Therefore, it is crucial to investigate a method for detecting multiple defects in transmission lines while achieving accurate results for targets with significant scale differences and small sizes. In response to these challenges, this paper proposes an efficient defect detection model based on cross-scale feature fusion designed using YOLOv8. The main contributions of this study are as follows:

We designed an improved backbone, ParNet, which forms a parallel branch structure through convolutions of different sizes. We leveraged the advantages of the ParNet design to enhance the weak representation of the original YOLOv8 backbone. This module was added to the residual sub-module DarknetBottle of C2f, creating a new backbone network module called Par_C2f. Specifically, by utilizing this structure without additional depth, we can extract features and increase the receptive field, resulting in significant improvements in model performance.
A four-layer architecture multi-scale attention module was strategically designed at the network’s neck. This involves reshaping a portion of the channels to the batch dimension and grouping the channel dimensions within each feature group. The aim is to achieve a uniform distribution of spatial semantic features in each feature group while also mitigating the potential side effects of channel dimension reduction during deep feature representation extraction. Furthermore, the internal network design of the EMA’s three branches enables cross-space feature fusion. Additionally, the four-layer architecture is designed so that three of the layers directly output to the detection head, allowing the model to focus on key target information.
The neck feature fusion approach was reconfigured, replacing the original feature pyramid structure PAN with the generalized feature fusion paradigm (GFPN). In this study, we replaced the original ordinary connection mode with a dense link. Furthermore, C2f and the EMA were integrated into the generalized feature fusion paradigm to create a new internal fusion block. Ultimately, the design of cross-scale feature fusion enables better preservation of feature information in the shallow network.

2. Materials and Methods

YOLOv8, as the state-of-the-art (SOTA) model of the YOLO family, is highly favored and frequently cited by numerous researchers for defect-detection tasks. Wang et al. [22] conducted a road defect detection task using YOLOv8 and demonstrated its effectiveness compared to other models. Cao et al. [23] enhanced YOLOv8 for the purposes of detecting defects in solar PV modules, ultimately leading to a significant improvement in the accuracy of PV defect detection. The widespread use of YOLOv8 for detection tasks in the industry can be attributed to a series of breakthroughs compared to previous models in the YOLO series. Firstly, the backbone network module C2f was redesigned to construct a richer feature representation while handling the vanishing gradient problem well by concatenating multiple residually connected DarknetBottle blocks. Secondly, YOLOv8 adopts an anchor-free design and introduces the Task Aligned Assigner sample assignment strategy [24] to simplify the model design and training process. Then, a decoupling head structure was designed for YOLOv8 to process the classification task and regression task separately, which reduces the number of network parameters and improves detection efficiency. All these facts also became the reason why we chose YOLOv8 as the original model.

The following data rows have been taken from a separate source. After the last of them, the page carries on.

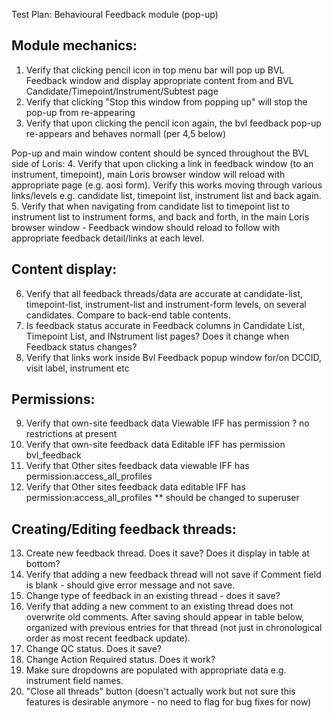 Test Plan: Behavioural Feedback module (pop-up)

## Module mechanics: 
1. Verify that clicking pencil icon in top menu bar will pop up BVL Feedback window and display appropriate content from and BVL Candidate/Timepoint/Instrument/Subtest page
2. Verify that clicking "Stop this window from popping up" will stop the pop-up from re-appearing
3. Verify that upon clicking the pencil icon again, the bvl feedback pop-up re-appears and behaves normall (per 4,5 below)

Pop-up and main window content should be synced throughout the BVL side of Loris:
4. Verify that upon clicking a link in feedback window (to an instrument, timepoint), main Loris browser window will reload with appropriate page (e.g. aosi form).  Verify this works moving through various links/levels e.g. candidate list, timepoint list, instrument list and back again.  
5. Verify that when navigating from candidate list to timepoint list to instrument list to instrument forms, and back and forth, in the main Loris browser window - Feedback window should reload to follow with appropriate feedback detail/links at each level.

## Content display:
6. Verify that all feedback threads/data are accurate at candidate-list, timepoint-list, instrument-list and instrument-form levels, on several candidates.  Compare to back-end table contents. 
7. Is feedback status accurate in Feedback columns in Candidate List, Timepoint List, and INstrument list pages?  Does it change when Feedback status changes?   
8. Verify that links work inside Bvl Feedback popup window for/on DCCID, visit label, instrument etc

## Permissions: 
9. Verify that own-site feedback data Viewable IFF has permission ? no restrictions at present
10. Verify that own-site feedback data Editable IFF has permission bvl_feedback
11. Verify that Other sites feedback data viewable IFF has permission:access_all_profiles
12. Verify that Other sites feedback data editable IFF has permission:access_all_profiles ** should be changed to superuser

## Creating/Editing feedback threads: 
13. Create new feedback thread.  Does it save? Does it display in table at bottom?
14. Verify that adding a new feedback thread will not save if Comment field is blank - should give error message and not save. 
15. Change type of feedback in an existing thread - does it save? 
16. Verify that adding a new comment to an existing thread does not overwrite old comments. After saving should appear in table below, organized with previous entries for that thread (not just in chronological order as most recent feedback update). 
17. Change QC status. Does it save?
18. Change Action Required status. Does it work?
19. Make sure dropdowns are populated with appropriate data e.g. instrument field names.
20. "Close all threads" button (doesn't actually work but not sure this features is desirable anymore - no need to flag for bug fixes for now)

This model still uses the triple architecture combination mode of backbone–neck–head. Firstly, we propose the improved backbone, which designs the C2f module that requires cross-scale fusion as the novel Par_C2f through the design pattern of parallel subnetworks and enhances the feature extraction ability. In the neck, a four-layer multi-scale attention module is introduced, where three layers are fully utilized to effectively increase the quality of feature extraction before the output of the three-layer detection head. Finally, we introduce the idea of the generalized feature fusion (GFPN) and propose a new paradigm of the CE-GFPN by combining the C2f module and the EMA module, which reconstructs the original feature pyramid PAN structure of YOLOv8. Based on these improvement strategies, we define this model as PGE-YOLO. The specific details of the model will be introduced in this section, and the improved network structure is shown in Figure 2.

2.1. Improved Backbone

After observing and analyzing the defective data, we identified a subtle difference in scale between the images of normally installed pins and violently substituted pins captured by drone photographs. Consequently, it is necessary to enhance the model’s capability to extract critical information from the backbone network.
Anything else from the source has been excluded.